Run 1: wrong_answer. Confident numeric output, no acknowledgment of the constraint.
Run 2: tool_call_malformed. Attempted to dispatch a calculation tool with invalid arguments.
Run 3: gave_up_mid_plan. Started the computation, hit an intermediate failure, stopped without returning an answer.

The 14B failed all three with wrong_answer consistently. The 3B shows higher run-to-run instability on this task. It does not reliably commit to a single failure strategy.

The task_09 pass list remains short. Three models have ever produced a single passing run in the dataset: Claude Sonnet 4.6 (1/3), Ministral 3 8B (1/3), and Kimi K2 Thinking (1/3). The 3B is not among them.

[Unobserved]

No long-tail turn patterns appeared in task_09 or anywhere in the campaign. All 30 runs completed within normal turn budgets (verified: long_tail_turn_count.md evidence bundle, 0/30).

task_06: where semantic interpretation fails

[Observed — data pack task breakdown, verified: pass_rate_by_task.sql]

task_06 (handle_ambiguous_requirement) scored 1/3, the 3B’s single clear weak point. Two runs returned wrong_answer: the model chose an interpretation of the underspecified contract and committed to it, but selected the wrong implicit constraint the task checker expected.

The rest of the family handles this task cleanly: 8B (3/3), 14B (3/3), Magistral Small 2509 (3/3). The 3B is the only Ministral model that consistently fails it.

The pattern is consistent with a model that has learned the syntactic form of ambiguity resolution: pick an interpretation, commit, produce output. But it lacks the semantic grounding to pick the right one at 3B scale. Explicit structured execution (task_07, task_08, task_10: all 3/3) is robust. Interpretation under uncertainty (task_06, task_09) is where the 3B parameter count shows.

[Speculation]

This boundary (structured execution holds, semantic interpretation degrades) may be the distinguishing feature of small-scale models that have been fine-tuned specifically for agentic work. The fine-tuning can preserve execution fidelity while the underlying semantic capacity remains parameter-bound. Checking whether Ministral 3 3B’s task_06 performance improves with a system prompt that narrows the interpretation space would test this directly.

Predictions vs reality

[Observed — brief predictions section]

Rigg’s pre-run predictions:

Prediction	Result
Point estimate: 12/30	Actual: 22/30, off by 10 ❌
P1: Score ≤ 20/30	Actual 22, wrong ❌
P2: task_07 ≥ 2/3	Actual 3/3, correct ✅
P3: task_09 = 0/3	Actual 0/3, correct ✅

2 of 3 predictions correct. Point estimate off by 10 points.

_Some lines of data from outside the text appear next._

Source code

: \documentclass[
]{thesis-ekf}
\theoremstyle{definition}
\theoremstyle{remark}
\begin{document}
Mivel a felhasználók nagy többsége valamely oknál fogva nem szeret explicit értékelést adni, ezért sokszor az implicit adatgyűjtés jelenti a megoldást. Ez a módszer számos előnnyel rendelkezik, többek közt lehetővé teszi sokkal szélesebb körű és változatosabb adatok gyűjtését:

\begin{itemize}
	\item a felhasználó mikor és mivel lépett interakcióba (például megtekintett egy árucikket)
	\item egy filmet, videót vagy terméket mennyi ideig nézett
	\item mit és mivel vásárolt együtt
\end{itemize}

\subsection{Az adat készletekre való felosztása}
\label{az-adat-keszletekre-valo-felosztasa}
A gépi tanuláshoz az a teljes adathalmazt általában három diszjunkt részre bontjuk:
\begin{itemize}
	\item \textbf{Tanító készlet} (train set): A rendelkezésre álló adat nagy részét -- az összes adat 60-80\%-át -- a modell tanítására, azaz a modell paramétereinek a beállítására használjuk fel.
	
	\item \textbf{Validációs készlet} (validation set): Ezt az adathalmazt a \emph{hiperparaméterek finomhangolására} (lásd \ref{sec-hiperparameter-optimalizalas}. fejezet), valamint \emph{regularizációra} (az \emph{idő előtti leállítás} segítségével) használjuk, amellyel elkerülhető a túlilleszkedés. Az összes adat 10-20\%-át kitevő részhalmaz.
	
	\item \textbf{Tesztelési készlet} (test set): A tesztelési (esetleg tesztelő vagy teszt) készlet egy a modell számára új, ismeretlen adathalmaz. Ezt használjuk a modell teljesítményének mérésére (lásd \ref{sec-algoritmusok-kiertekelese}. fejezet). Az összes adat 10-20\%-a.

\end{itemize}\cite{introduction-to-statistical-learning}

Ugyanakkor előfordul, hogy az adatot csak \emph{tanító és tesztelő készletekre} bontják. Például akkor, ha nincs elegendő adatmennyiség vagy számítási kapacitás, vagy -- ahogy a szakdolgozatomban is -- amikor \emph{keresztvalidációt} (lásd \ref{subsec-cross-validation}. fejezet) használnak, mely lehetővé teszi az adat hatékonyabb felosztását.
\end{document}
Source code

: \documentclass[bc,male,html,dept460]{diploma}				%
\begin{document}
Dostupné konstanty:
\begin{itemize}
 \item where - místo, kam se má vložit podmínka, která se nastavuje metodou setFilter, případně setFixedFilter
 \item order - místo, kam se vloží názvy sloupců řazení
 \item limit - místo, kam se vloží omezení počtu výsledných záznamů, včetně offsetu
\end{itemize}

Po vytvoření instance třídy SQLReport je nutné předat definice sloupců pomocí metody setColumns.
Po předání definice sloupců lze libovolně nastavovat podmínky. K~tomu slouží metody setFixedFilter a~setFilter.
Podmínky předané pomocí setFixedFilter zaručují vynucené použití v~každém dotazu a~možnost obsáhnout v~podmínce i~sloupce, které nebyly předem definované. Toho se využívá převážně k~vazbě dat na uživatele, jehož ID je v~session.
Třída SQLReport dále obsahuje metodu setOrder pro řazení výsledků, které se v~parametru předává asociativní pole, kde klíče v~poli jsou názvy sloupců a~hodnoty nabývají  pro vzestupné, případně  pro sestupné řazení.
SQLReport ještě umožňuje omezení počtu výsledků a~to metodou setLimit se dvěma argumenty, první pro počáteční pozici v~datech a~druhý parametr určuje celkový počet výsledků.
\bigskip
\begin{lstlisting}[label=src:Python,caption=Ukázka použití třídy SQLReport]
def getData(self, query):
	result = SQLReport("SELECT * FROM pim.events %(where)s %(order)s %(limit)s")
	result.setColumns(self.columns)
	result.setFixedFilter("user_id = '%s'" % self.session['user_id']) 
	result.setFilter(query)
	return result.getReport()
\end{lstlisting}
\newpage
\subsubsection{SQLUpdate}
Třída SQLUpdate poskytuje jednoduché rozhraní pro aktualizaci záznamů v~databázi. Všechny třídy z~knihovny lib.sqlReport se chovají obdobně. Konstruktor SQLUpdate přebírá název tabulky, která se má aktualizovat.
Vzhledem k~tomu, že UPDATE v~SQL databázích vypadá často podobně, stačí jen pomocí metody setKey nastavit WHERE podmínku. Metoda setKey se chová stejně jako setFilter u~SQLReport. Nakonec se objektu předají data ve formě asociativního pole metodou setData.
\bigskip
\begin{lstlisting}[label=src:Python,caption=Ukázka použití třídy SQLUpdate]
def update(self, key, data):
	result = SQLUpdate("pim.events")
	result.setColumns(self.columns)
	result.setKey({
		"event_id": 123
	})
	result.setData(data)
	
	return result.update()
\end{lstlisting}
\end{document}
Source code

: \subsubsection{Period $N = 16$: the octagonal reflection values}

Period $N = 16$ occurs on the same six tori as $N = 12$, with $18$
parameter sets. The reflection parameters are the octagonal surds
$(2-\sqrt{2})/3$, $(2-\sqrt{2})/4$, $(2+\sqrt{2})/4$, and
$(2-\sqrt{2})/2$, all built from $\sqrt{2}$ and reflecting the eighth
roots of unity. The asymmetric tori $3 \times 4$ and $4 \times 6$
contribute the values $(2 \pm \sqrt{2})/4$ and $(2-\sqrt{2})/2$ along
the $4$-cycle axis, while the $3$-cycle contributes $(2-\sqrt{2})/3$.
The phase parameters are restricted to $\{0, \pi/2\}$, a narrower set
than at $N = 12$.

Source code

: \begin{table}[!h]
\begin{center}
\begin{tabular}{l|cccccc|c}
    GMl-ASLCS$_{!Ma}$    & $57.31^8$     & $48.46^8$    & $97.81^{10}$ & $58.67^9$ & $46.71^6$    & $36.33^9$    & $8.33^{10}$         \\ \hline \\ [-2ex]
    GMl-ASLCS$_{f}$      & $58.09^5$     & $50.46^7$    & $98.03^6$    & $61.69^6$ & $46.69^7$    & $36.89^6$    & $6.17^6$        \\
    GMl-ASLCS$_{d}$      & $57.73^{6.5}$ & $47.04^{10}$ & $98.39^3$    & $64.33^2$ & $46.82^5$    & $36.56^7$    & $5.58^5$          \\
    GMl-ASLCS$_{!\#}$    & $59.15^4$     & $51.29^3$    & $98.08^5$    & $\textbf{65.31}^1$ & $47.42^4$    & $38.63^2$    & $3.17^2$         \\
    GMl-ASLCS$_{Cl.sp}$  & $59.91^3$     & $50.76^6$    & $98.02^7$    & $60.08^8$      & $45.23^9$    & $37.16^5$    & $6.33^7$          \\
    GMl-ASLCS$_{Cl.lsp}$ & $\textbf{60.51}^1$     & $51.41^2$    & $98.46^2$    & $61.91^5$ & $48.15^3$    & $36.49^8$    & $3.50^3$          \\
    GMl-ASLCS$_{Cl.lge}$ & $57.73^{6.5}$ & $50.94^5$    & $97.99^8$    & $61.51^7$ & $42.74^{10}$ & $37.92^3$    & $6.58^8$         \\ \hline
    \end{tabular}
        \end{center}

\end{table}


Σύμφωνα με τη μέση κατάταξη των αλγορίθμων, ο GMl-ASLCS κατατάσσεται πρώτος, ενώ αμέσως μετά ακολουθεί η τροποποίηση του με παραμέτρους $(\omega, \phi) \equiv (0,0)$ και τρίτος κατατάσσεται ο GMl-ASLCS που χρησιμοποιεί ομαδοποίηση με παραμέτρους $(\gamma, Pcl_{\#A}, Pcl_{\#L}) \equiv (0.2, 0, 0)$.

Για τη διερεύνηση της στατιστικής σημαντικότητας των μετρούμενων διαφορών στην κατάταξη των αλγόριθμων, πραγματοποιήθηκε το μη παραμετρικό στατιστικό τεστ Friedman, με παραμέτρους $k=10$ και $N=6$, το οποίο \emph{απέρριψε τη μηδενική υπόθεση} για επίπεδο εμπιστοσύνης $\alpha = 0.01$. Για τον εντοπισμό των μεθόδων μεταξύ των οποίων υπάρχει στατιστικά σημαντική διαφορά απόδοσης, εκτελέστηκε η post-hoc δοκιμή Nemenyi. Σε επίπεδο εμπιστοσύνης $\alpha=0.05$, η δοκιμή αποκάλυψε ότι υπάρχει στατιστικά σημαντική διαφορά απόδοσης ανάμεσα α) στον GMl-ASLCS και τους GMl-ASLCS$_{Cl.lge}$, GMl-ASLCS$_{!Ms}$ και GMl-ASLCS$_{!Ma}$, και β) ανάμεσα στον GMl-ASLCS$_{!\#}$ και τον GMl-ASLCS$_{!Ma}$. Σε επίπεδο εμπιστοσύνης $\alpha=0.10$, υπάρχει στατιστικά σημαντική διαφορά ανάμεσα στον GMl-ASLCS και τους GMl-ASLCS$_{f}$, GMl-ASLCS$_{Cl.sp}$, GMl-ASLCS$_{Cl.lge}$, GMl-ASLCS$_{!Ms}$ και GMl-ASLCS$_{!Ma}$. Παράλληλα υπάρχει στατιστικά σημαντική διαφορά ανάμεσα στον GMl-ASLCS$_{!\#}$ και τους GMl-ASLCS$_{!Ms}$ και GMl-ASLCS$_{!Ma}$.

The PE failure is the important one. The prior was Gemma 3 4B (11/30) as the reference point for sub-4B performance. That prior was wrong because the Ministral 3 family’s training distribution is materially different from Gemma’s. Gemma 3 4B at 11/30 is not predictive of Ministral 3 3B’s capability. Parameter count is a within-family signal; cross-family comparisons at similar sizes do not hold.

Where does 22/30 land in the dataset?

[Observed — data pack positioning table]

Model	Score	$/pass	Notes
Claude Sonnet 4.6	28/30	$0.00130
GLM-4.7	28/30	$0.00028
Ministral 3 8B	28/30	$0.00067	Family anomaly
Mistral Large 3 675B	27/30	$0.00210
GLM-5	27/30	$0.00058
GPT-OSS 20B	25/30	$0.00048
Kimi K2.5	24/30	$0.00044
Ministral 3 14B	23/30	$0.00103
Magistral Small 2509	23/30	$0.00270
Ministral 3 3B	22/30	$0.00079

(Partial dataset, shown for cost-tier context)

At $0.000787/pass, the 3B sits in the cost-efficient mid-tier of the dataset, more expensive per pass than GLM-4.7, GPT-OSS 20B, and Kimi K2.5 but cheaper than Claude Sonnet 4.6 and Magistral Small 2509. Given that it runs on-demand from Bedrock at $0.10/$0.10/1M with no provisioned throughput requirement, the deployment friction is low.

The Ministral 3 3B is not where the floor is. The floor, for this family, appears to be somewhere below 3B.